Thought your baker’s yeast could never do anything more exciting than make bread rise? Well, think again. Two teams have remixed your yeast, with the help of gene editing tool CRISPR.

The first team, a group out of the NYU School of Medicine, took a yeast species with 16 chromosomes and used CRISPR to fit all the DNA it needed to function into just two chromosomes. The other team, this one from China, packed it all into just one chromosome.

Both teams published their studies in the journal Nature on Wednesday.

THE CHROMOSOME ZONE. Nearly every cell in the human body contains 23 pairs of chromosomes, tiny packages of DNA and proteins nestled in the cell’s nucleus. All eukaryotes (a group that includes plants, animals, and humans) have chromosomes, and they play a major role in helping our cells divide and function.

Not every eukaryote species has the same number of chromosomes, though. In fact, the numbers vary widely — the spider mite has just two pairs, while the Atlas Blue butterfly has 224 pairs — and no one is sure why. Studies like this one could help researchers figure it out.

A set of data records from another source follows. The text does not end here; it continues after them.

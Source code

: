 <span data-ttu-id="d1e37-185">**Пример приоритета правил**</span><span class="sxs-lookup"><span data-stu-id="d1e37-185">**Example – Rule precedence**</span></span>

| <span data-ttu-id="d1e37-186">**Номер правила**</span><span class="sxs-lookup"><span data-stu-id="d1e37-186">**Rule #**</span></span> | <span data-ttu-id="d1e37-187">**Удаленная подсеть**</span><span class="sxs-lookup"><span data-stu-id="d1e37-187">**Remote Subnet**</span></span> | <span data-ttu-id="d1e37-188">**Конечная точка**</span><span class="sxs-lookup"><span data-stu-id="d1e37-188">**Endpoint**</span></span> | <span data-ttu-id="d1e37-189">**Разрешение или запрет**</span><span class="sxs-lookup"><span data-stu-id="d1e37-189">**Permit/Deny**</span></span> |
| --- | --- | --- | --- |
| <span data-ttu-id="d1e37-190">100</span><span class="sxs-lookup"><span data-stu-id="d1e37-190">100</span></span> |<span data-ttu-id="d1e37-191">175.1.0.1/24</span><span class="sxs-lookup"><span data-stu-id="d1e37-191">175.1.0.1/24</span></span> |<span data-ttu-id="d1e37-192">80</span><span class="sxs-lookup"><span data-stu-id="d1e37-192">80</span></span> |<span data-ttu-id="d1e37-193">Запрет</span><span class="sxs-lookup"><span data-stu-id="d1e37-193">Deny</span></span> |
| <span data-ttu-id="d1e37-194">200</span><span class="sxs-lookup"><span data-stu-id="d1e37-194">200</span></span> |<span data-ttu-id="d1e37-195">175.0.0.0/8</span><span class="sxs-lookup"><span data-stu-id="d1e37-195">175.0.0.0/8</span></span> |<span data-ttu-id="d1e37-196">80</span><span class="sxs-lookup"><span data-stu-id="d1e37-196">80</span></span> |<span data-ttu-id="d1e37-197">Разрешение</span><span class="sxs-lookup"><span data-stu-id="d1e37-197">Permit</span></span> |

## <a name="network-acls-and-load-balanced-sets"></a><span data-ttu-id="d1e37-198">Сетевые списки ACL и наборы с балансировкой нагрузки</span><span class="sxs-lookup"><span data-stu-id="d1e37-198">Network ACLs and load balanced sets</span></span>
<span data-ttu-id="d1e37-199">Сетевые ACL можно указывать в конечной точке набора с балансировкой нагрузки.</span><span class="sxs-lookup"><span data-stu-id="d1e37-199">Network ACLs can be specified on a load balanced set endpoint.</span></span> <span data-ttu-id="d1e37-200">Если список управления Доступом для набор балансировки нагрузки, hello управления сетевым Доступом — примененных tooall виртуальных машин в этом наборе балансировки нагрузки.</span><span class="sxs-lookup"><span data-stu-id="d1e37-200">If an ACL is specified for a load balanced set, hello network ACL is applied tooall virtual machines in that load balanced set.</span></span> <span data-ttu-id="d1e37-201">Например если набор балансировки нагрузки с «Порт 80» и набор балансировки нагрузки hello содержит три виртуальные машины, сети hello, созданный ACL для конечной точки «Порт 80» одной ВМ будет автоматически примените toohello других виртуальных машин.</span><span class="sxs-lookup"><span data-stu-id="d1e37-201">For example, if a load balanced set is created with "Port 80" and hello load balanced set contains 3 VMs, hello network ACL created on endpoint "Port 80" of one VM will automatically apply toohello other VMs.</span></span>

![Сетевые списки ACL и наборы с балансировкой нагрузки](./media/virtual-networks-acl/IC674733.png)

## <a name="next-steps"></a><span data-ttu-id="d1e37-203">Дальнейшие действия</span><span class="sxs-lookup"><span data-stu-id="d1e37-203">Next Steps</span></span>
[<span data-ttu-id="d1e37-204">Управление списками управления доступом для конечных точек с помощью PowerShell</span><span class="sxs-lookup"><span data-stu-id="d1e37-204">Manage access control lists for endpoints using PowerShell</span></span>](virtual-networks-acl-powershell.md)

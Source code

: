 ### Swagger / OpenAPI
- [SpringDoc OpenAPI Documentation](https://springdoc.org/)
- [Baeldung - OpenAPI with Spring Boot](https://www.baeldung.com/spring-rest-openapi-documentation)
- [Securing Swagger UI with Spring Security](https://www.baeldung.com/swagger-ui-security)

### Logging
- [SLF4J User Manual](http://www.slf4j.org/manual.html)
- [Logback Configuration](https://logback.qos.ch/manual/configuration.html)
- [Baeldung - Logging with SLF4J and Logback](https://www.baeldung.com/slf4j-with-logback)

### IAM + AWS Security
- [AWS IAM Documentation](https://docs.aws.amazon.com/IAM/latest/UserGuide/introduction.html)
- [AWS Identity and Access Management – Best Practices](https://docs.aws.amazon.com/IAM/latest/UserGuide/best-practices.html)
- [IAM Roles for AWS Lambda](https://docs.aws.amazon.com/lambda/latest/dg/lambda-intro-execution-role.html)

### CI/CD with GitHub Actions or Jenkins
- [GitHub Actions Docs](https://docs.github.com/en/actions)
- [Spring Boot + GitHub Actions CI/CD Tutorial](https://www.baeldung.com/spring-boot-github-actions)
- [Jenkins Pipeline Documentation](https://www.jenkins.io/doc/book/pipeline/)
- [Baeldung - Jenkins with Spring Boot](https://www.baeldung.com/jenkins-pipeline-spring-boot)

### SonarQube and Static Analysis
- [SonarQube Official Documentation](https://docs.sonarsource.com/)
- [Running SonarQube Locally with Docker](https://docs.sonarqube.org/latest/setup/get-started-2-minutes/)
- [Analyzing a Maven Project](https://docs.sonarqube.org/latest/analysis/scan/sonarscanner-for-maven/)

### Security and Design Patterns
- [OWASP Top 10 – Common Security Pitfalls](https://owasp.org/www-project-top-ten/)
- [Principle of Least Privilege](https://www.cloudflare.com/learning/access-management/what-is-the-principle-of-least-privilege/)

NO BIGGIE. Using CRISPR, each team was able to fuse the yeast’s chromosomes until they reached just one or two. And surprisingly, the yeast didn’t function all that differently.

“That was the biggest shocker — that you can just get away with this and yeast seem to shrug its shoulders,” Jef Boeke, senior author of the NYU study, told Nature.

While the two-chromosome yeast survived, divided (reproducing asexually), and grew at the same rate as normal yeast, the one-chromosome yeast was a little slower at dividing. Neither yeast could successfully “breed” with other strains, either — for example, the yeast with two chromosomes couldn’t breed with yeast with 16 chromosomes.

A NEW SPECIES. This inability to breed with other yeasts could qualify the new yeast as a brand new species, said Boeke. That could have some substantial real-world applications — researchers could take strains of yeast capable of breaking agricultural byproducts into biofuels, for example, and adjust their chromosomes so they won’t breed with other yeast when released in the wild.

Additionally, this research could help us understand what causes chromosome abnormalities in human cells, the kinds that can cause miscarriages or Down’s syndrome.

And finally, it could help us figure out why different species have different numbers of chromosomes. Is is just a matter of chance?  Or is there something we’re missing?